-- Opening Marker --
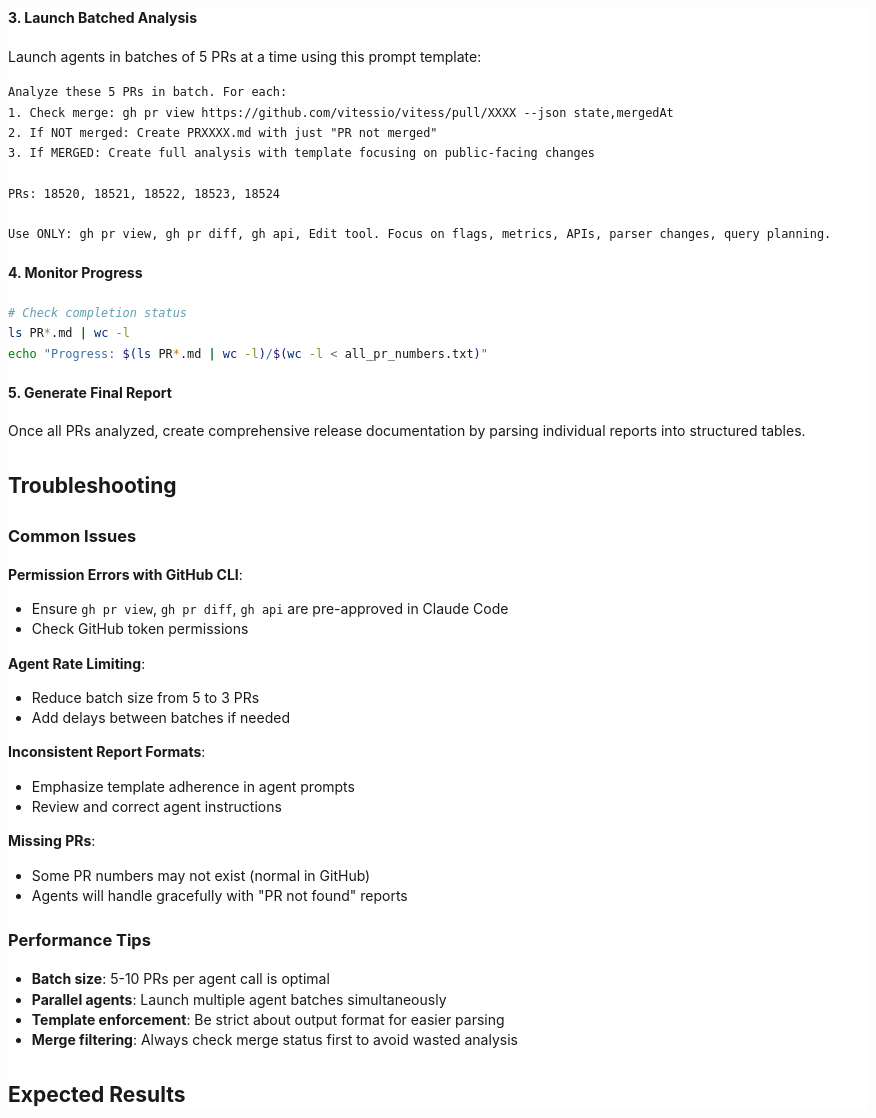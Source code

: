 #### 3. Launch Batched Analysis
Launch agents in batches of 5 PRs at a time using this prompt template:

```
Analyze these 5 PRs in batch. For each:
1. Check merge: gh pr view https://github.com/vitessio/vitess/pull/XXXX --json state,mergedAt
2. If NOT merged: Create PRXXXX.md with just "PR not merged"
3. If MERGED: Create full analysis with template focusing on public-facing changes

PRs: 18520, 18521, 18522, 18523, 18524

Use ONLY: gh pr view, gh pr diff, gh api, Edit tool. Focus on flags, metrics, APIs, parser changes, query planning.
```

#### 4. Monitor Progress
```bash
# Check completion status
ls PR*.md | wc -l
echo "Progress: $(ls PR*.md | wc -l)/$(wc -l < all_pr_numbers.txt)"
```

#### 5. Generate Final Report
Once all PRs analyzed, create comprehensive release documentation by parsing individual reports into structured tables.

## Troubleshooting

### Common Issues

**Permission Errors with GitHub CLI**:
- Ensure `gh pr view`, `gh pr diff`, `gh api` are pre-approved in Claude Code
- Check GitHub token permissions

**Agent Rate Limiting**:
- Reduce batch size from 5 to 3 PRs
- Add delays between batches if needed

**Inconsistent Report Formats**:
- Emphasize template adherence in agent prompts
- Review and correct agent instructions

**Missing PRs**:
- Some PR numbers may not exist (normal in GitHub)
- Agents will handle gracefully with "PR not found" reports

### Performance Tips

- **Batch size**: 5-10 PRs per agent call is optimal
- **Parallel agents**: Launch multiple agent batches simultaneously  
- **Template enforcement**: Be strict about output format for easier parsing
- **Merge filtering**: Always check merge status first to avoid wasted analysis

## Expected Results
-- Closing Marker --
REQUIRED ACTION:
Except for the pictures, write the data out exactly.

SOLVED EXERCISE:
Source code

: #### 3. Launch Batched Analysis
Launch agents in batches of 5 PRs at a time using this prompt template:

```
Analyze these 5 PRs in batch. For each:
1. Check merge: gh pr view https://github.com/vitessio/vitess/pull/XXXX --json state,mergedAt
2. If NOT merged: Create PRXXXX.md with just "PR not merged"
3. If MERGED: Create full analysis with template focusing on public-facing changes

PRs: 18520, 18521, 18522, 18523, 18524

Use ONLY: gh pr view, gh pr diff, gh api, Edit tool. Focus on flags, metrics, APIs, parser changes, query planning.
```

#### 4. Monitor Progress
```bash
# Check completion status
ls PR*.md | wc -l
echo "Progress: $(ls PR*.md | wc -l)/$(wc -l < all_pr_numbers.txt)"
```

#### 5. Generate Final Report
Once all PRs analyzed, create comprehensive release documentation by parsing individual reports into structured tables.

## Troubleshooting

### Common Issues

**Permission Errors with GitHub CLI**:
- Ensure `gh pr view`, `gh pr diff`, `gh api` are pre-approved in Claude Code
- Check GitHub token permissions

**Agent Rate Limiting**:
- Reduce batch size from 5 to 3 PRs
- Add delays between batches if needed

**Inconsistent Report Formats**:
- Emphasize template adherence in agent prompts
- Review and correct agent instructions

**Missing PRs**:
- Some PR numbers may not exist (normal in GitHub)
- Agents will handle gracefully with "PR not found" reports

### Performance Tips

- **Batch size**: 5-10 PRs per agent call is optimal
- **Parallel agents**: Launch multiple agent batches simultaneously  
- **Template enforcement**: Be strict about output format for easier parsing
- **Merge filtering**: Always check merge status first to avoid wasted analysis

## Expected Results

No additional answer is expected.